Como ficou (Lei nº 14.133/2021):
• O processo licitatório é dividido em sete fases sequenciais:
1. Preparatória.
2. Divulgação do edital de licitação.
3. Apresentação de propostas e lances, quando for o caso.
4. Julgamento.
5. Habilitação.
6. Recursal.
7. Homologação.
Explicação Detalhada da Fase Preparatória:
A NLLC inovou na estruturação da fase preparatória, que nunca antes havia sido objeto de tamanha sistematização. O objetivo é que as contratações sejam compreendidas dentro de uma estratégia maior, gerando eficiências para a Administração e a sociedade. Os principais elementos são:
1. Descrição da Necessidade e Estudo Técnico Preliminar (ETP): A contratação deve ser fundamentada em ETP, que caracteriza o interesse público e a melhor solução, permitindo a avaliação da viabilidade técnica e econômica. O ETP deve evidenciar o problema a ser resolvido e a melhor solução. Alguns elementos do ETP são obrigatórios, como a descrição da necessidade, estimativas de quantidades e valores, justificativas para parcelamento e posicionamento conclusivo sobre a adequação da contratação.
2. Documentos de Definição do Objeto: Conforme o caso, podem ser utilizados Termo de Referência, Anteprojeto, Projeto Básico ou Projeto Executivo.
◦ Termo de Referência: Essencial para bens e serviços, detalha o objeto, quantitativos, prazo, fundamentação, requisitos, modelos de execução e gestão, critérios de pagamento, forma de seleção do fornecedor e orçamento.

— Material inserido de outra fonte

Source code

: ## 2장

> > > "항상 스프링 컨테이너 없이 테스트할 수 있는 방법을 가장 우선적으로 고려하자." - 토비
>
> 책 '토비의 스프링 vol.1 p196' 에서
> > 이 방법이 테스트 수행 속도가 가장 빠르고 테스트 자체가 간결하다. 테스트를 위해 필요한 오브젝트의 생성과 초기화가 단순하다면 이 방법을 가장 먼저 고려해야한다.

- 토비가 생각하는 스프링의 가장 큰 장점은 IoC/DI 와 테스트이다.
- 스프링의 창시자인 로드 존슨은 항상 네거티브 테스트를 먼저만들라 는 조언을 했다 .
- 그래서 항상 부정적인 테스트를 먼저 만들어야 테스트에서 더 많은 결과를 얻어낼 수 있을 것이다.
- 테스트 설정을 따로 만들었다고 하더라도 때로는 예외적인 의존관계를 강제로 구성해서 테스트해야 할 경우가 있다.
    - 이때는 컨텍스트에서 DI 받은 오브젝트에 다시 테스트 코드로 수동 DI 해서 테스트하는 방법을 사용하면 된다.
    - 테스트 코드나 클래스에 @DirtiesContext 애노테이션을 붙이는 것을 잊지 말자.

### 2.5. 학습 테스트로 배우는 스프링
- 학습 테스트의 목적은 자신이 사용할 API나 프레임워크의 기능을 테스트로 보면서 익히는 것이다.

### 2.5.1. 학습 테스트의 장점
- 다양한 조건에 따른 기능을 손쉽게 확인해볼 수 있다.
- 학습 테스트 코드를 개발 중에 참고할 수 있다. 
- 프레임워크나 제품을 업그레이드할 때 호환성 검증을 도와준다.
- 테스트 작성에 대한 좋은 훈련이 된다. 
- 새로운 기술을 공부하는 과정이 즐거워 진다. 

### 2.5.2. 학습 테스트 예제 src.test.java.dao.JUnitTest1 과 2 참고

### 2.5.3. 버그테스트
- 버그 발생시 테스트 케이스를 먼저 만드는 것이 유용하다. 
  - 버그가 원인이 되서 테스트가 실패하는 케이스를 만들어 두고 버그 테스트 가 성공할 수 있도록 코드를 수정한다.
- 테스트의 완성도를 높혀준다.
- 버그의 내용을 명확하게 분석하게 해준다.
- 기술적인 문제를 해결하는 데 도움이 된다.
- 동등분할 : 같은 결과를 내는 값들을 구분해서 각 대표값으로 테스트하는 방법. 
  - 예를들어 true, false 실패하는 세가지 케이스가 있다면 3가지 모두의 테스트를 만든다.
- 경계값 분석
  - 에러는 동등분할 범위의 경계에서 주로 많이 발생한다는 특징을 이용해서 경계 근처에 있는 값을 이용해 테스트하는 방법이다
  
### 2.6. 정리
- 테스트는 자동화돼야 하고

◦ Anteprojeto: Peça técnica com subsídios para o projeto básico, geralmente para obras e serviços de engenharia.
◦ Projeto Básico: Conjunto de elementos necessários e suficientes para definir e dimensionar a obra ou serviço, assegurando viabilidade técnica e tratamento de impacto ambiental.
◦ Projeto Executivo: Detalhamento completo do projeto básico para a execução da obra, com especificações técnicas e materiais.

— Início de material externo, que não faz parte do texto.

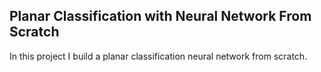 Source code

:## Planar Classification with Neural Network From Scratch

In this project I build a planar classification neural network from scratch.
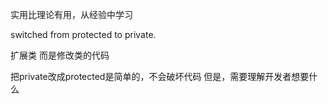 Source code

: 实用比理论有用，从经验中学习

switched from protected to private.

扩展类 而是修改类的代码

把private改成protected是简单的，不会破坏代码
但是，需要理解开发者想要什么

3. Plano de Contratações Anual (PCA): É um documento que consolida todas as compras e contratações que o órgão ou entidade pretende realizar ou prorrogar no ano seguinte. É elaborado a partir de documentos de formalização de demandas, alinhado ao planejamento estratégico e subsidiando as leis orçamentárias. O Sistema de Planejamento e Gerenciamento de Contratações (PGC) é a ferramenta eletrônica que consolida essas informações.
4. Análise de Riscos: A fase preparatória deve incluir a análise dos riscos que possam comprometer o sucesso da licitação e a boa execução contratual.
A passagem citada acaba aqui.